Dès les premières lignes, Dubois avertit le lecteur qu’aborder «le troublant problème des rapports de l’âme et du corps serait regrettable au point de vue médical, car on n’arriverait jamais au but», trouvant toujours «une écrasante majorité de dualistes spiri­tualistes convaincus de l’hétérogénéité des deux ­substances, âme et corps, et une infime minorité de monistes matérialistes qui envisagent au point de vue strictement physiologique, donc déterministe, les phénomènes ­psychiques», et qu’ainsi «l’accord ne pourrait jamais se faire». Plutôt que de s’attaquer à ce «problème métaphysique», Dubois suggère donc de s’intéresser à la question de la distinction entre «somatogène et psychogène, […] distinction capitale à établir» selon lui car c’est d’elle que dépend le choix des moyens thérapeutiques.

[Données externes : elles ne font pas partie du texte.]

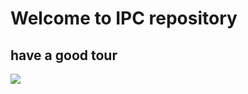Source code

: <!DOCTYPE html>
<html>
<head>
<meta charset="UTF-8">
  <h1>Welcome to IPC repository</h1>
  <h2>have a good tour</h2>
  <img src="https://media.giphy.com/media/9P56GiCDX2sGBZToJS/giphy.gif" />

</head>
<body>
</body>
</html>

Pour remettre cet article dans son contexte, il est utile de rappeler qui était Paul Dubois et à cet égard l’article publié en 2003 par le Professeur Christian ­Muller [2] est une ressource de grande valeur. Le Professeur Dubois, né à la Chaux-de-Fonds en 1848, y a fait son école obligatoire, avant de compléter son gymnase à Genève et de faire des études de médecine à Berne. Intéressé tout d’abord par l’électrothérapie, il conduira une première carrière dans ce domaine dans lequel il réalisera ­plusieurs publications. Cependant, juste après avoir présidé le congrès international d’électrothérapie au tournant du siècle, ses intérêts prennent un virage ­important et il focalise dès lors son attention sur les malades affectés de ce qu’on appellerait aujourd’hui des troubles somatoformes, dans le cadre de son activité en cabinet de généraliste.

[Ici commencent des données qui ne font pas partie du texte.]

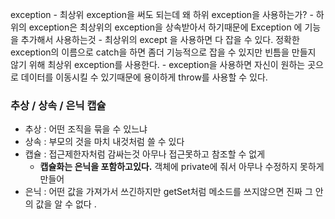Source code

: exception
     - 최상위 exception을 써도 되는데 왜 하위 exception을 사용하는가?
    - 하위의 exception은 최상위의 exception을 상속받아서 하기때문에 Exception 에 기능을 추가해서 사용하는것 
    - 최상위의 except 을 사용하면 다 잡을 수 있다.  정확한 exception의 이름으로 catch을 하면 좀더 기능적으로 잡을 수 있지만 빈틈을 만들지 않기 위해 최상위 exception를 사용한다.
    - exception을 사용하면 자신이 원하는 곳으로 데이터를 이동시킬 수 있기때문에 용이하게 throw를 사용할 수 있다.

   ### 추상 / 상속 / 은닉 캡슐

- 추상 : 어떤 조직을 묶을 수 있느냐
- 상속 : 부모의 것을 마치 내것처럼 쓸 수 있다
- 캡슐 :  접근제한자처럼 감싸는것 아무나 접근못하고 참조할 수 없게
    - **캡슐화는 은닉을 포함하고있다.** 객체에 private에 줘서 아무나 수정하지 못하게 만들어
- 은닉 : 어떤 값을 가져가서 쓰긴하지만 getSet처럼 메소드를 쓰지않으면 진짜 그 안의 값을 알 수 없다 .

C’est dans le contexte de ce nouveau centre d’intérêt qu’il devient progressivement un ardent défenseur de la psychothérapie et qu’il publie deux livres qui auront un succès considérable. Dans le premier, qui paraît en 1901 sous le titre De l’influence de l’esprit sur le corps, il aborde, en n’utilisant que très peu de termes scientifiques, la question de la relation entre l’âme et le corps. Dans le second, publié en 1904 sous le titre Les psychonévroses et leur traitement moral, il aborde la question de la «psychothérapie rationnelle» qui deviendra le terme consacré pour sa méthode d’intervention psychothérapeutique.

Cette approche se développe dans le contexte bien ­particulier du déclin de l’hypnose et de la place ­croissante prise par la psychanalyse. Comme le relève Christian Muller dans son article, il existait, entre les défenseurs de ces deux approches, un groupe de médecins qui refusaient l’une et l’autre et cherchaient une troisième voie: Paul Dubois est de ceux-là, parmi ­lesquels il joua un rôle de pionnier en insistant avant tout sur l’importance du dialogue entre le malade et le médecin, ce ­dialogue étant pour lui le cœur de la ­thérapie. C’est ainsi que, par le biais d’entretiens ­approfondis et répétés avec ses patients au sujet des symptômes dont ils souffraient, Paul Dubois cherchait, en se basant entre autre sur la logique, à persuader son patient de l’inexistence de sa maladie, dans une ­approche dont certains résumés de prise en charge suggèrent la nature parfois acharnée que Muller qualifie même de «fureur thérapeutique».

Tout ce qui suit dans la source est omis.